First, this one may seem relatively minor, but I want to point out again there are good times to shoot and bad times to shoot. Here, Doughty gets the puck in what looks like a prime shooting position. But, on the powerplay, it isn’t. Look at Jarry. He’s at the top of his crease, he’s set, and he’s square to the shot. In no scenario should Doughty shoot this. He makes the right decision by sliding it to Adrian Kempe, this forces Jarry to move his feet, and it’s a better scoring opportunity. Kempe didn’t get as much on it as he liked, but his shot is better than Doughty’s.
Lastly, again, Gabriel Vilardi continues to be smart down low. This is what I’d rather see from the top unit as opposed to the perimeter shots. Again, this doesn’t lead to a goal, but you see, it leads to a bit of chaos in front momentarily. Also, the more we see Vilardi do this, the more he’ll have a better feel of when to hold it, when to make a turn to the net, or when to pass it. But in general, I like this play.
- It’s great to see the Blake Lizotte line have a strong game. That said, if the fourth line is your best line in a game, chances are you aren’t winning that game. But, I did want to give them credit as they continue to be strong.
- Brandt Clarke picked up his first NHL point on Grundstrom’s goal. The 19-year-old has now played five NHL games, and the team can allow him to play four more before making a decision as to whether or not he should remain in the NHL or go back to Junior. In my opinion, it’s not much of a decision, he should stay. We’re not seeing the explosive offensive play we saw in the Rookie Faceoff and in the preseason, but what we also aren’t seeing is Clarke being overmatched, hemmed in his own zone, and struggling to keep pace. Through five games, he has a 53.1% CF% and 68.1% xGF% and 5-on-5. Of course, it is a small, five-game sample. But the decision the LA Kings have to make is on a small sample. He has not looked out of place.
- Cal Petersen is deservedly under the microscope right now. He is in the first year of a three-year, $15 million deal and has struggled between the pipes. But make no mistake, the Kings’ problems are not just Petersen. Jonathan Quick has not been good this season, either. The 36-year-old is 1-2 with a 3.73 goals-against average and a .895 save percentage. That, also, isn’t good enough.
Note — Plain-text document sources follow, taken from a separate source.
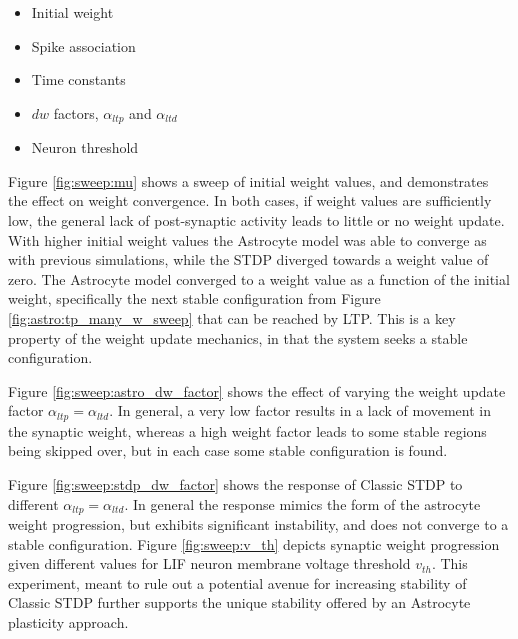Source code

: \begin{itemize}
\item Initial weight
\item Spike association
\item Time constants
\item $dw$ factors, $\alpha_{ltp}$ and $\alpha_{ltd}$
\item Neuron threshold
\end{itemize}

Figure \ref{fig:sweep:mu} shows a sweep of initial weight values, and
demonstrates the effect on weight convergence. In both cases, if weight values
are sufficiently low, the general lack of post-synaptic activity leads to little
or no weight update. With higher initial weight values the Astrocyte model was
able to converge as with previous simulations, while the STDP diverged towards a
weight value of zero. The Astrocyte model converged to a weight value as a
function of the initial weight, specifically the next stable configuration from
Figure \ref{fig:astro:tp_many_w_sweep} that can be reached by LTP. This is a key
property of the weight update mechanics, in that the system seeks a stable
configuration.



Figure \ref{fig:sweep:astro_dw_factor} shows the effect of varying the weight
update factor $\alpha_{ltp}=\alpha_{ltd}$. In general, a very low factor results
in a lack of movement in the synaptic weight, whereas a high weight factor leads
to some stable regions being skipped over, but in each case some stable
configuration is found.



Figure \ref{fig:sweep:stdp_dw_factor} shows the response of Classic STDP to
different $\alpha_{ltp}=\alpha_{ltd}$. In general the response mimics the form
of the astrocyte weight progression, but exhibits significant instability, and
does not converge to a stable configuration. Figure \ref{fig:sweep:v_th} depicts
synaptic weight progression given different values for LIF neuron membrane
voltage threshold $v_{th}$. This experiment, meant to rule out a potential
avenue for increasing stability of Classic STDP further supports the unique
stability offered by an Astrocyte plasticity approach.

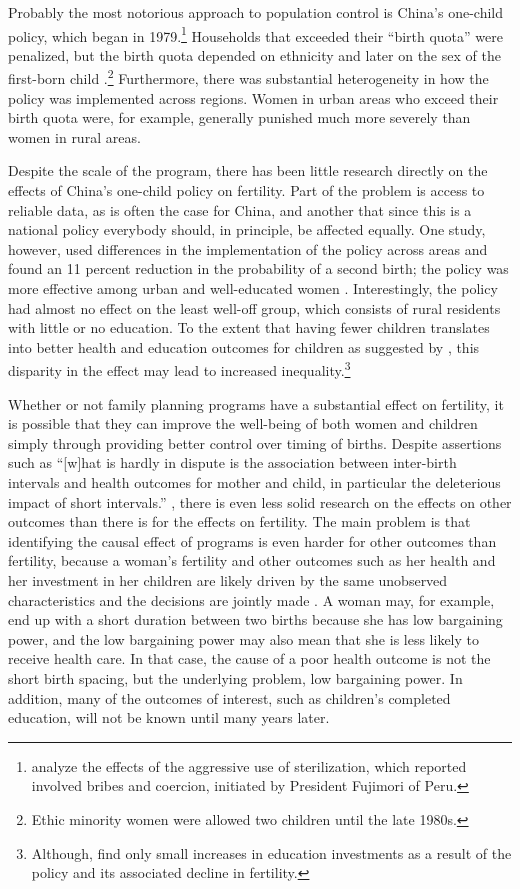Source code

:Probably the most notorious approach to population control is China's one-child policy, which began in 1979.\footnote{\citet{Byker2012} analyze the effects of the aggressive use of sterilization, which reported involved bribes and coercion, initiated by President Fujimori of Peru.} Households that exceeded their ``birth quota'' were penalized, but the birth quota depended on ethnicity and later on the sex of the first-born child \citep{Li2005}.\footnote{Ethic minority women were allowed two children until the late 1980s.} Furthermore, there was substantial heterogeneity in how the policy was implemented across regions. Women in urban areas who exceed their birth quota were, for example, generally punished much more severely than women in rural areas.

Despite the scale of the program, there has been little research directly on the effects of China's one-child policy on fertility. Part of the problem is access to reliable data, as is often the case for China, and another that since this is a national policy everybody should, in principle, be affected equally. One study, however, used differences in the implementation of the policy across areas and found an 11 percent reduction in the probability of a second birth; the policy was more effective among urban and well-educated women \citep{Li2005}. Interestingly, the policy had almost no eﬀect on the least well-oﬀ group, which consists of rural residents with little or no education. To the extent that having fewer children translates into better health and education outcomes for children as suggested by \citet{becker73}, this disparity in the effect may lead to increased inequality.\footnote{Although, \citet{Rosenzweig2009} find only small increases in education investments as a result of the policy and its associated decline in fertility.}

Whether or not family planning programs have a substantial effect on fertility, it is possible that they can improve the well-being of both women and children simply through providing better control over timing of births. Despite assertions such as ``{[}w{]}hat is hardly in dispute is the association between inter-birth intervals and health outcomes for mother and child, in particular the deleterious impact of short intervals.'' \citep[p. 175]{Casterline2016}, there is even less solid research on the effects on other outcomes than there is for the effects on fertility. The main problem is that identifying the causal effect of programs is even harder for other outcomes than fertility, because a woman's fertility and other outcomes such as her health and her investment in her children are likely driven by the same unobserved characteristics and the decisions are jointly made \citep{Schultz2005}. A woman may, for example, end up with a short duration between two births because she has low bargaining power, and the low bargaining power may also mean that she is less likely to receive health care. In that case, the cause of a poor health outcome is not the short birth spacing, but the underlying problem, low bargaining power. In addition, many of the outcomes of interest, such as children's completed education, will not be known until many years later.

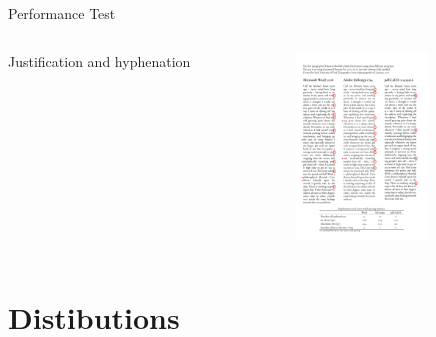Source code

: \documentclass{beamer}
\begin{document}
\begin{frame} {Performance Test \cite{The_Beauty_of_LATEX}}
     \begin{columns}[t]
     \begin{column}[T]{5cm}
      Justification and hyphenation 
     \end{column}
     \begin{column}[T]{5cm} %
      \includegraphics[height=5cm,trim = 0mm 0mm 00mm 0mm]{../figs/comparison.pdf}\\
     \end{column}
     \end{columns} 
\end{frame}


\section{Distibutions}
\end{document}
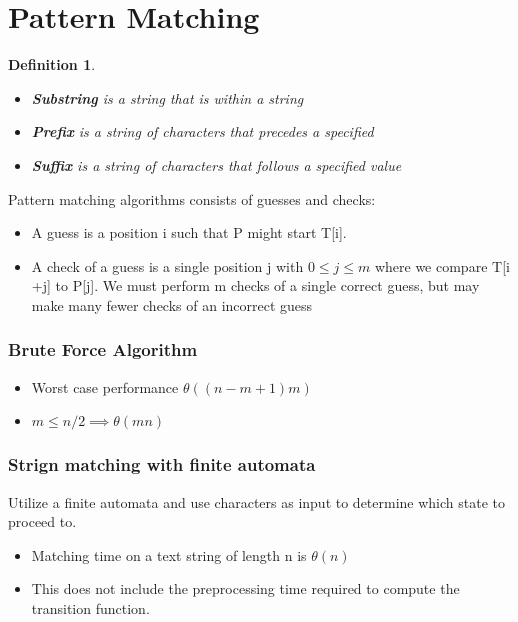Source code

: \documentclass{article}
\newtheorem{definition}[theorem]{Definition}
\begin{document}
\section{Pattern Matching}
\begin{definition}
\begin{itemize}
\item \textbf{Substring} is a string that is within a string 
\item \textbf{Prefix} is a string of characters that precedes a specified 
\item \textbf{Suffix} is a string of characters that follows a specified value
\end{itemize}
\end{definition}

Pattern matching algorithms consists of guesses and checks:
\begin{itemize}
\item A guess is a position i such that P might start T[i].
\item A check of a guess is a single position j with \(0 \leq j \leq m\) where we compare T[i +j] to P[j]. We must perform m checks of a single correct guess, but may make many fewer checks of an incorrect guess
\end{itemize} 

\subsubsection*{Brute Force Algorithm }
\begin{itemize}
\item Worst case performance \(\theta((n - m + 1) m )\)
\item \(m \leq n/2 \implies \theta(mn)\)
\end{itemize}

\subsubsection*{Strign matching with finite automata}
Utilize a finite automata and use characters as input to determine which state to proceed to. 

\begin{itemize}
\item Matching time on a text string of length n is \(\theta(n)\)
\item This does not include the preprocessing time required to compute the transition function. 
\end{itemize}
\end{document}
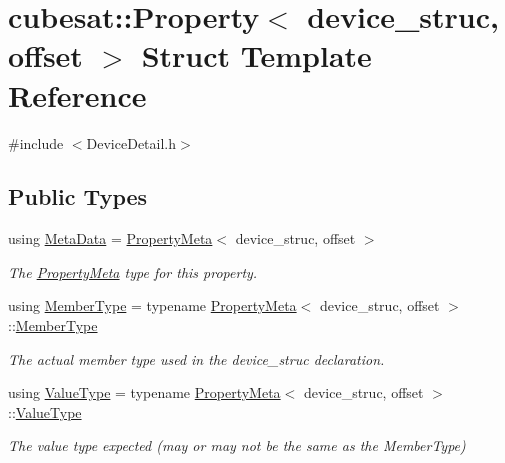 \hypertarget{structcubesat_1_1Property}{}\section{cubesat\+:\+:Property$<$ device\+\_\+struc, offset $>$ Struct Template Reference}
\label{structcubesat_1_1Property}


{\ttfamily \#include $<$Device\+Detail.\+h$>$}

\subsection*{Public Types}
\begin{DoxyCompactItemize}
\item 
using \hyperlink{structcubesat_1_1Property_abde80e33ecde1656ac9035d4b52477ce}{Meta\+Data} = \hyperlink{structcubesat_1_1PropertyMeta}{Property\+Meta}$<$ device\+\_\+struc, offset $>$
\begin{DoxyCompactList}\small\item\em The \hyperlink{structcubesat_1_1PropertyMeta}{Property\+Meta} type for this property. \end{DoxyCompactList}\item 
using \hyperlink{structcubesat_1_1Property_a01cc6c681c8f3dcb97f16d186a04ca73}{Member\+Type} = typename \hyperlink{structcubesat_1_1PropertyMeta}{Property\+Meta}$<$ device\+\_\+struc, offset $>$\+::\hyperlink{structcubesat_1_1Property_a01cc6c681c8f3dcb97f16d186a04ca73}{Member\+Type}
\begin{DoxyCompactList}\small\item\em The actual member type used in the device\+\_\+struc declaration. \end{DoxyCompactList}\item 
using \hyperlink{structcubesat_1_1Property_a24aaec6241faac15f50c63bb6c972fd4}{Value\+Type} = typename \hyperlink{structcubesat_1_1PropertyMeta}{Property\+Meta}$<$ device\+\_\+struc, offset $>$\+::\hyperlink{structcubesat_1_1Property_a24aaec6241faac15f50c63bb6c972fd4}{Value\+Type}
\begin{DoxyCompactList}\small\item\em The value type expected (may or may not be the same as the Member\+Type) \end{DoxyCompactList}\end{DoxyCompactItemize}

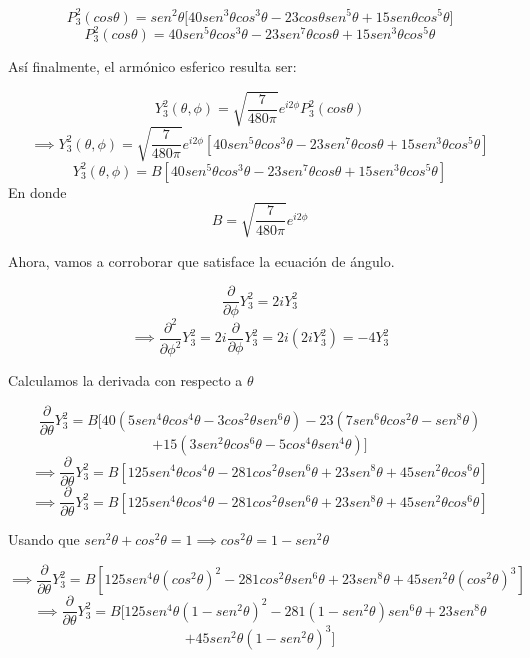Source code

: \documentclass[10pt]{article}
\begin{document}
$$P_{3}^{2}(cos\theta)=sen^{2}\theta \bigg[40sen^{3}\theta cos^{3}\theta -23 cos\theta sen^{5}\theta + 15sen\theta cos^{5}\theta \bigg]$$
$$P_{3}^{2}(cos\theta)=40sen^{5}\theta cos^{3}\theta-23sen^{7}\theta cos\theta +15sen^{3}\theta cos^{5}\theta$$

Así finalmente, el armónico esferico resulta ser: 

$$Y_{3}^{2}(\theta , \phi ) =\sqrt{\frac{7}{480 \pi }}e^{i2\phi} P_{3}^{2}(cos\theta)$$
$$\implies Y_{3}^{2}(\theta , \phi ) =\sqrt{\frac{7}{480 \pi }}e^{i2\phi}[40sen^{5}\theta cos^{3}\theta-23sen^{7}\theta cos\theta +15sen^{3}\theta cos^{5}\theta] $$
$$Y_{3}^{2}(\theta, \phi)=B[40sen^{5}\theta cos^{3}\theta-23sen^{7}\theta cos\theta +15sen^{3}\theta cos^{5}\theta]$$
En donde $$B=\sqrt{\frac{7}{480 \pi }}e^{i2\phi}$$

Ahora, vamos a corroborar que satisface la ecuación de ángulo. 

$$\frac{\partial }{\partial \phi}Y_{3}^{2}=2iY_{3}^{2}$$
$$\implies \frac{\partial^{2}}{\partial \phi^{2}}Y_{3}^{2}=2i\frac{\partial}{\partial \phi}Y_{3}^{2}=2i(2iY_{3}^{2})=-4Y_{3}^{2}$$

Calculamos la derivada con respecto a $\theta$

$$\frac{\partial}{\partial \theta}Y_{3}^{2}=B[40(5sen^{4}\theta cos^{4}\theta-3cos^{2}\theta sen^{6}\theta )-23(7sen^{6}\theta cos^{2}\theta -sen^{8}\theta )$$
$$+15(3sen^{2}\theta cos^{6}\theta -5cos^{4}\theta sen^{4}\theta)]$$
$$\implies \frac{\partial}{\partial \theta}Y_{3}^{2}=B[125sen^{4}\theta cos^{4}\theta-281cos^{2}\theta sen^{6}\theta +23 sen^{8}\theta +45sen^{2}\theta cos^{6}\theta ]$$
$$\implies \frac{\partial}{\partial \theta}Y_{3}^{2}=B[125sen^{4}\theta cos^{4}\theta-281cos^{2}\theta sen^{6}\theta +23 sen^{8}\theta +45sen^{2}\theta cos^{6}\theta ]$$

Usando que $sen^{2}\theta +cos^{2}\theta = 1\implies cos^{2}\theta = 1-sen^{2}\theta$

$$\implies \frac{\partial}{\partial \theta}Y_{3}^{2}=B[125sen^{4}\theta (cos^{2}\theta)^{2}-281cos^{2}\theta sen^{6}\theta +23 sen^{8}\theta +45sen^{2}\theta (cos^{2}\theta)^{3} ]$$
$$\implies \frac{\partial}{\partial \theta}Y_{3}^{2}=B[125sen^{4}\theta (1-sen^{2}\theta)^{2}-281(1-sen^{2}\theta) sen^{6}\theta +23 sen^{8}\theta $$
$$+45sen^{2}\theta (1-sen^{2}\theta)^{3} ]$$
\end{document}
- Among goaltenders that have played three games, both LA Kings’ netminders are in the bottom ten in Goals Save Above Expected (Per MoneyPuck). Petersen’s -3.7 is the third-worst, while Quick’s -1.9 is the eighth-worst.
- It’s not just the goaltending. Per Natural Stat Trick, the LA Kings have allowed the third-most scoring chances (141) and seventh-most high-danger chances (49). It’s a bad combination when there are defensive zone breakdowns not being bailed out by your goaltenders.